## Available data
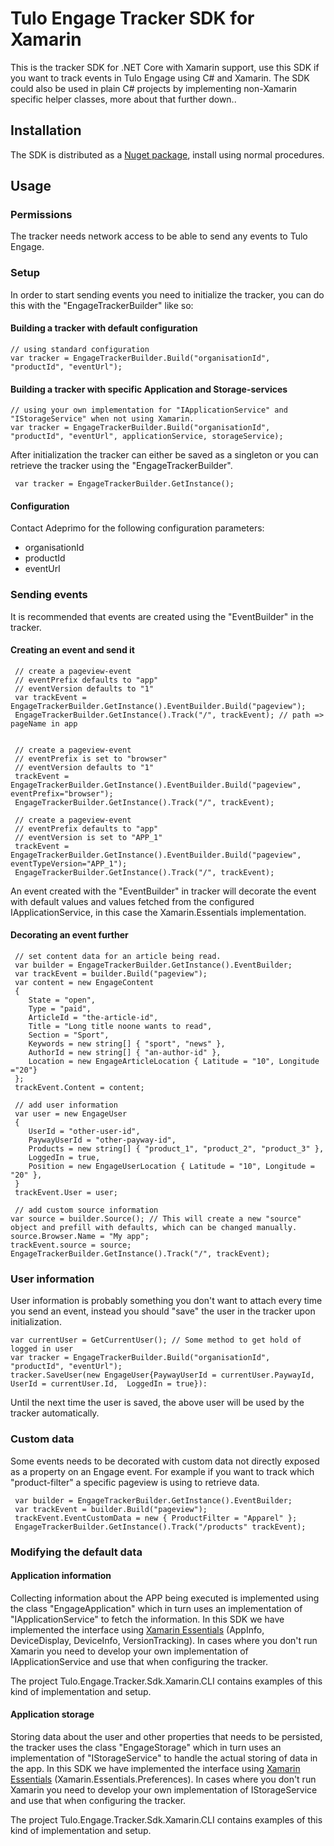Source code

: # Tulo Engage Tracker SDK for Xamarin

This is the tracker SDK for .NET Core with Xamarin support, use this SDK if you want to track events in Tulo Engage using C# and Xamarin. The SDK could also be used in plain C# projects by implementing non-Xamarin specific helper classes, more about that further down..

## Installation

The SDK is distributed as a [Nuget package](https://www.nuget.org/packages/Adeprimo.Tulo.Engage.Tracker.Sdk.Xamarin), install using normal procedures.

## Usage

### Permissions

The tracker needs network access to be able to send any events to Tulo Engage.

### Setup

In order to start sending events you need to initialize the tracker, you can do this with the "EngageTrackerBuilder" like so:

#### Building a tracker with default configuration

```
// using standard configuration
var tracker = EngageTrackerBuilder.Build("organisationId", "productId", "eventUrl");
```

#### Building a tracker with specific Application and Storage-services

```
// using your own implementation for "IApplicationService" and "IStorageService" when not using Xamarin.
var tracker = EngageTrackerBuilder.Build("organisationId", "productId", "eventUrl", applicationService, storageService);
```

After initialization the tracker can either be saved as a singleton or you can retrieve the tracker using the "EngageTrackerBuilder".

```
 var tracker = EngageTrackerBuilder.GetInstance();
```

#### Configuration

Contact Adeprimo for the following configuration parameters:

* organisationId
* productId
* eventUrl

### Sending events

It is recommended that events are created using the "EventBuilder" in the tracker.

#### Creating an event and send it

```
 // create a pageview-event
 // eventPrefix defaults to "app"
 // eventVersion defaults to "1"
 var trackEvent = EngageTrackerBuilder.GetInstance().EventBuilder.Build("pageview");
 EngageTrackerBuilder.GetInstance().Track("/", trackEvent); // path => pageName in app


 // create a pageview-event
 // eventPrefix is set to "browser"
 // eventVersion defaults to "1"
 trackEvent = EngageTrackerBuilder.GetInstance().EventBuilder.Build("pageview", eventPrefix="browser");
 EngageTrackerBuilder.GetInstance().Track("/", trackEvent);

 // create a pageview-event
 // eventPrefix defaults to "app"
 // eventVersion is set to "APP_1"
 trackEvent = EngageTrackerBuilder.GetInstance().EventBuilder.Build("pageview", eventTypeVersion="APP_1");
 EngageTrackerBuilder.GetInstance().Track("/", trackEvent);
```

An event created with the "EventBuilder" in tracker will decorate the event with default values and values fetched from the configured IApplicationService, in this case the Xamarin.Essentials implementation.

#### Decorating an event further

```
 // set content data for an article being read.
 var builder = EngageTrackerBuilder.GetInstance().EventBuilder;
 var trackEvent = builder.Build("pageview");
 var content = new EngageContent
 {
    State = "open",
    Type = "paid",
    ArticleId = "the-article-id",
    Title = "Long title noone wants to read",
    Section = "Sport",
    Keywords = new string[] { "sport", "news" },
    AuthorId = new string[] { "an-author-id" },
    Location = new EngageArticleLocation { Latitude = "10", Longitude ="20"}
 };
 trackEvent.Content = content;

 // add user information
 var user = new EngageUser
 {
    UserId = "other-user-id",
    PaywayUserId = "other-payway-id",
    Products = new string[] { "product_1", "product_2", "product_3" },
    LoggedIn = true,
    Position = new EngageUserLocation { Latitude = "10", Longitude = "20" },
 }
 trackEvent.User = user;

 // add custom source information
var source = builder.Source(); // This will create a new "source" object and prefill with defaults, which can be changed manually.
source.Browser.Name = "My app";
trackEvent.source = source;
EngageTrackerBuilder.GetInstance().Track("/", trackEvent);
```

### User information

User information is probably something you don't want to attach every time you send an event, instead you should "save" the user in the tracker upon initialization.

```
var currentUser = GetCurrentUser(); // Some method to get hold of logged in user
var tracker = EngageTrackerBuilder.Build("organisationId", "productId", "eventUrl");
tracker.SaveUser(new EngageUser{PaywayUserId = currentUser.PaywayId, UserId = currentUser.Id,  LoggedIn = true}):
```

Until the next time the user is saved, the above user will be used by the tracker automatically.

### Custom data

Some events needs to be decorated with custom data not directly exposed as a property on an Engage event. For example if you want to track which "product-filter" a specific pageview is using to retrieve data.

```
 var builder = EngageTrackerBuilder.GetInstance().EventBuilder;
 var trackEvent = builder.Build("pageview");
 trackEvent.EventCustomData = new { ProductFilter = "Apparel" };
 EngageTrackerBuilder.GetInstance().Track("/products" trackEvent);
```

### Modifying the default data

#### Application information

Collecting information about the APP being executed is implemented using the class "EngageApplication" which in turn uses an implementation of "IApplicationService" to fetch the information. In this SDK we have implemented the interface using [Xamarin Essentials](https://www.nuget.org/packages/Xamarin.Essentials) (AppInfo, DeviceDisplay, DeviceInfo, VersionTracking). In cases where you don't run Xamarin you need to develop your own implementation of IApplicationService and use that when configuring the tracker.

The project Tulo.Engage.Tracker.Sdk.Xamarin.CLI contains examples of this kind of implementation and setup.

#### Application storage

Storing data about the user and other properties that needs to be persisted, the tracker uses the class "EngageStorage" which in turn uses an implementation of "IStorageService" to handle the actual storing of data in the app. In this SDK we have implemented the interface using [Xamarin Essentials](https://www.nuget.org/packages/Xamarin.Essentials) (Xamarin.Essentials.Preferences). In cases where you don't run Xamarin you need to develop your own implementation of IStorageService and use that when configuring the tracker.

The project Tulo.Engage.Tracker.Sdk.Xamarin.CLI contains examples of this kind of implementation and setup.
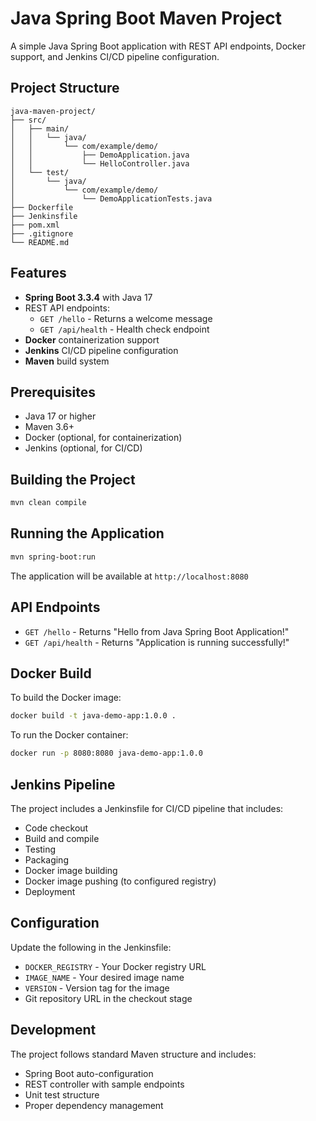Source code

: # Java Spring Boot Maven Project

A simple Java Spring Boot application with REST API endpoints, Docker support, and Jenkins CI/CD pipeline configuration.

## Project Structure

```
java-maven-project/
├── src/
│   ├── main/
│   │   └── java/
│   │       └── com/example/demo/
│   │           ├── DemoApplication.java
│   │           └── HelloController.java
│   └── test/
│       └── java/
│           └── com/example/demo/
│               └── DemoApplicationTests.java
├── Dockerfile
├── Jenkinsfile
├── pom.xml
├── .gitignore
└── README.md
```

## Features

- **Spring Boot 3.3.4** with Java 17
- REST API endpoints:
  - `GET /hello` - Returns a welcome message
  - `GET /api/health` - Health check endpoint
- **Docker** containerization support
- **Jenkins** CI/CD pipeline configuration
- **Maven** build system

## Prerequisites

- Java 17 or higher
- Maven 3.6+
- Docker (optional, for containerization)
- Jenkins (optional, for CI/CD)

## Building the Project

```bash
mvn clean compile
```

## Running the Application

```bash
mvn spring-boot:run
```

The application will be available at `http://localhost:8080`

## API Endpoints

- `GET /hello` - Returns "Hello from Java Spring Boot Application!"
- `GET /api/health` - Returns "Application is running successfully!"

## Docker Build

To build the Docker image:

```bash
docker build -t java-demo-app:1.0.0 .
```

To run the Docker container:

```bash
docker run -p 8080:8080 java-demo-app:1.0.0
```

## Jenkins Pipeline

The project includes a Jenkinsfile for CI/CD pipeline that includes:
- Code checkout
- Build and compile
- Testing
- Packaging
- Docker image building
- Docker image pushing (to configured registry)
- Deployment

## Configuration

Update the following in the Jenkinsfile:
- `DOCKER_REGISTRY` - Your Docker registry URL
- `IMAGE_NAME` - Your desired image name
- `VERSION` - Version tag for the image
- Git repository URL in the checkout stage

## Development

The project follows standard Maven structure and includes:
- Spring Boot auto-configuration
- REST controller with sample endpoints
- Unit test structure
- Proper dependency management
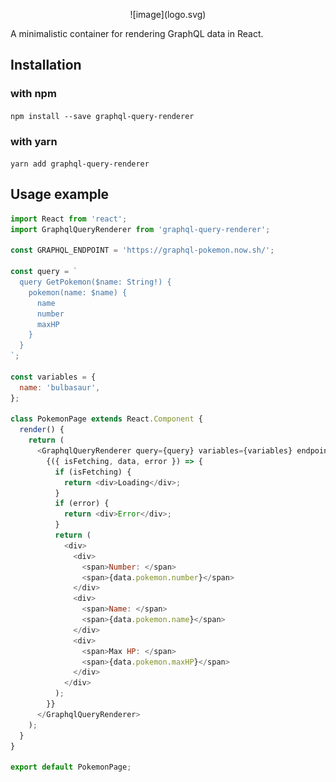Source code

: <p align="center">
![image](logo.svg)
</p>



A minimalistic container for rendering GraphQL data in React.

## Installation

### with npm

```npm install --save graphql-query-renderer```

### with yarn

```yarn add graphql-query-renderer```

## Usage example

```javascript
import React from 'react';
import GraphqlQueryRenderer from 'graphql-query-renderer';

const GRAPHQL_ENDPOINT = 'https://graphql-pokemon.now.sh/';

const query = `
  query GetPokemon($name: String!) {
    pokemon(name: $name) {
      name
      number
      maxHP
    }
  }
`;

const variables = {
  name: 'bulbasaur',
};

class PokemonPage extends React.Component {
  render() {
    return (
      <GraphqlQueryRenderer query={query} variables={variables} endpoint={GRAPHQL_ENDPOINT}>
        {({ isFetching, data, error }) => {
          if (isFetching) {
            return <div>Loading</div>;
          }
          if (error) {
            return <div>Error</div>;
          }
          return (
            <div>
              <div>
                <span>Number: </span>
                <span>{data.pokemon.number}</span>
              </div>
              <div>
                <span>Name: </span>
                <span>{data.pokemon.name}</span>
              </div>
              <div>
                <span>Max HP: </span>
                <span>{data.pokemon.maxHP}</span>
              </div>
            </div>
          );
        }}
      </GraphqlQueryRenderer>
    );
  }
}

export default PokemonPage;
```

## Required work
For each line in the data above that contains the string "isFetching", extract the line.

## Solution to this problem
        {({ isFetching, data, error }) => {
          if (isFetching) {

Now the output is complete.